(a) Endogenous expression of Ddx3y protein (red) in 11-week-old human fetal testis. Expression of Vasa protein (green) is shown and nuclei are counterstained with DAPI (blue). (b) Targeting DNA construct used for homologous recombination of EF1α-driven DDX3Y conjugated to Flag and mCHERRY coding sequences. (c) Flow cytometric analysis of mCherry protein expression in targeted iPS cells. (d) Immunocytochemical analysis of Flag-Ddx3y and Oct4 protein expression in targeted iPS cells and layered into a merged image (right). Nuclei are counterstained with DAPI (blue).

(a) Experimental scheme for xenotransplantation experiments, purification and downstream analysis of donor-derived cells. (b) Testicular expression of NuMA (red) and Flag-Ddx3y (green) in non-xenotransplanted, busulfan-treated mice. (c) Expression of NuMA (red) and Flag-Ddx3y (green) in xenotransplanted seminiferous tubules. NuMA and Flag-Ddx3y are co-stained with Vasa and nuclei are counter-stained with DAPI (blue). Top row is DDX3Y-rescued donor cells and bottom row, mutant GCLCs. (d) Top, percentage efficiency in engraftment of NuMA+ donor cells. Bottom, percentage of NuMA+/Vasa+ cells in seminiferous tubules of testis transplanted with both DDX3Y-rescued iPSCs and AZFa-deleted mutant iPSCs. Totally, 3 independent xenografts were quantified per donor cell line. (e) Detection of Utf1, Cherry and Vasa proteins in xenotransplants from rescue (iAZFΔa+DDX3Y-FL-mCherry) and mutant (iAZFΔa+mCherry) lines. A merged image of all three channels and DAPI-stained nuclei (blue) is accompanied by individual images of each protein and DAPI in gray scale. (f) Detection of Cherry, Stella, Dazl and Daz proteins in xenotransplants from rescue (iAZFΔa+DDX3Y-FL-mCherry) to the right and mutant (iAZFΔa+mCherry) lines to the left of the panel. Merged images are shown with DAPI-stained nuclei in blue.

(a) Whole mount imaging of mCherry+ donor-derived cells inside seminiferous tubules following 2 months of xenotransplantation. (b) Flow cytometric analysis and enrichment of mCherry+ GCLCs extracted from seminiferous tubule by enzymatic digestion. Inset, purity analysis of mCherry+ cells after FACS-based purification. (c) Immunocytochemical analysis of GCLCs purified from xenografts transplanted with DDX3Y-rescued iPSCs. For comparison, fetal germ cells purified from 19-week-old human fetal testis were also immunostained. Vasa (green) , Flag-Ddx3y (blue) and cKIT (red) were both stained. Nuclei were counter-stained with DAPI (blue) where indicated. (d) From the fraction of mCherry+ cells sorted from FACs, the percentage of Flag-Ddx3y+ cells that co-expressed either Vasa or cKIT was determined by immunocytochemistry and expressed in a bar chart.

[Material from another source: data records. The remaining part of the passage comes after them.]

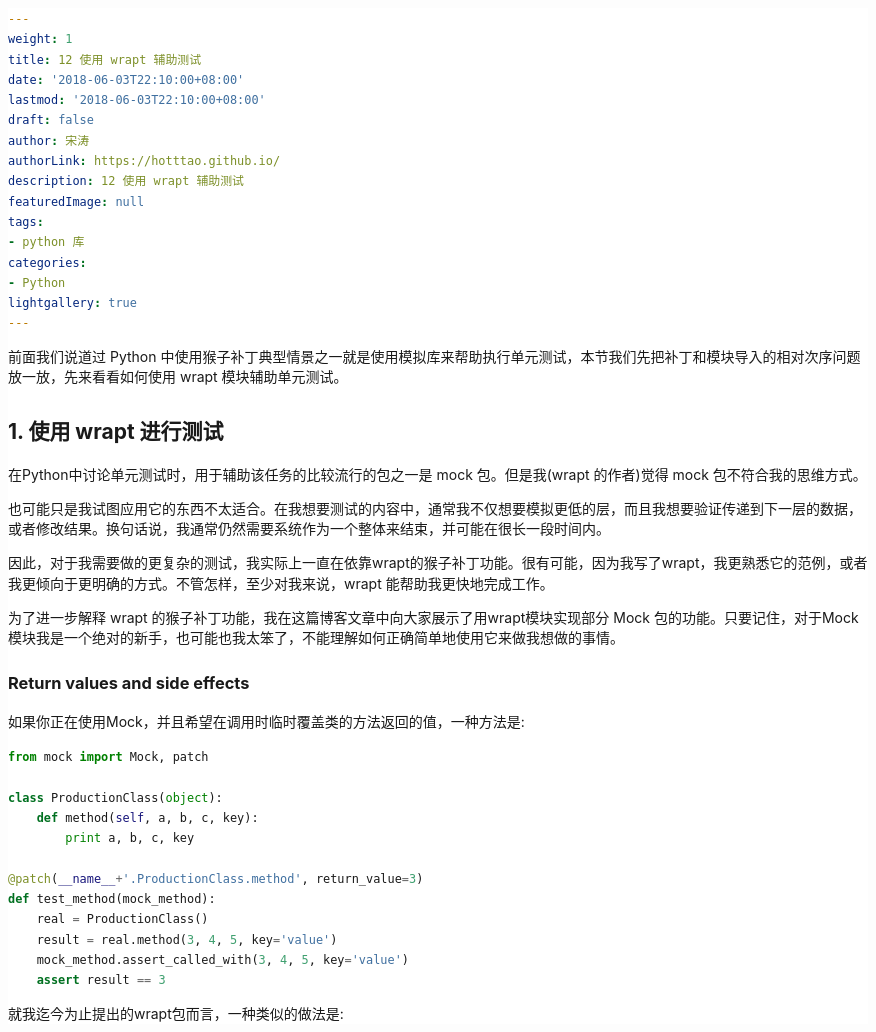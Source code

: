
 ```yaml
---
weight: 1
title: 12 使用 wrapt 辅助测试
date: '2018-06-03T22:10:00+08:00'
lastmod: '2018-06-03T22:10:00+08:00'
draft: false
author: 宋涛
authorLink: https://hotttao.github.io/
description: 12 使用 wrapt 辅助测试
featuredImage: null
tags:
- python 库
categories:
- Python
lightgallery: true
---
```



前面我们说道过 Python 中使用猴子补丁典型情景之一就是使用模拟库来帮助执行单元测试，本节我们先把补丁和模块导入的相对次序问题放一放，先来看看如何使用 wrapt 模块辅助单元测试。


## 1. 使用 wrapt 进行测试
在Python中讨论单元测试时，用于辅助该任务的比较流行的包之一是 mock 包。但是我(wrapt 的作者)觉得 mock 包不符合我的思维方式。

也可能只是我试图应用它的东西不太适合。在我想要测试的内容中，通常我不仅想要模拟更低的层，而且我想要验证传递到下一层的数据，或者修改结果。换句话说，我通常仍然需要系统作为一个整体来结束，并可能在很长一段时间内。

因此，对于我需要做的更复杂的测试，我实际上一直在依靠wrapt的猴子补丁功能。很有可能，因为我写了wrapt，我更熟悉它的范例，或者我更倾向于更明确的方式。不管怎样，至少对我来说，wrapt 能帮助我更快地完成工作。

为了进一步解释 wrapt 的猴子补丁功能，我在这篇博客文章中向大家展示了用wrapt模块实现部分 Mock 包的功能。只要记住，对于Mock模块我是一个绝对的新手，也可能也我太笨了，不能理解如何正确简单地使用它来做我想做的事情。

### Return values and side effects
如果你正在使用Mock，并且希望在调用时临时覆盖类的方法返回的值，一种方法是:

```python
from mock import Mock, patch

class ProductionClass(object):
    def method(self, a, b, c, key):
        print a, b, c, key

@patch(__name__+'.ProductionClass.method', return_value=3)
def test_method(mock_method):
    real = ProductionClass()
    result = real.method(3, 4, 5, key='value')
    mock_method.assert_called_with(3, 4, 5, key='value')
    assert result == 3
```

就我迄今为止提出的wrapt包而言，一种类似的做法是:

(a) Schematic of RNA sequencing analysis in two donor iPSC lines and two xenograft replicates each of AZFa-deleted mutant GCLCs (mutant GCLCs) and DDX3Y-rescue GCLCs (rescue GCLCs). (b) Three-dimensional (3D) Principal Component Analysis (3D-PCA) of global transcript levels in donor iPSCs, mutant GCLCs, rescue GCLCs and human gonadal PGCs (week 7-old embryo). (c) Hierarchically clustered heat map displaying fold enrichment of all differentially expressed transcripts between the 6 samples after RNA sequencing. Clusters 1 and 2 indicate regions of interest that were submitted for GO analysis in (D). (d) Gene Ontology (GO) analysis by PantherDb software of cluster 1, genes up regulated in two replicates of rescue GCLCs versus two replicates of mutant GCLCs. GO categories are summarized in a pie chart and call-out boxes highlight genes of interest. All genes were up regulated by fold changes >3.0. (e) GO analysis by PantherDb software of cluster 2, genes up regulated in two replicates of mutant GCLCs versus two replicates of rescue GCLCs. GO categories are summarized in a pie chart and genes of interest are highlighted by call-out boxes. (f) Venn diagram representing relationship between genes up regulated by fold change of 2.0 or greater and with significance p < 0.05 in cluster 1 of rescue GCLCs, embryonic PGCs (Irie et al., 2015) and adult SSCs (Von Kopylow et al., 2010). Overlapping genes in various segments of Venn diagram were categorized by GO analysis using PantherDb and indicated in call-out boxes.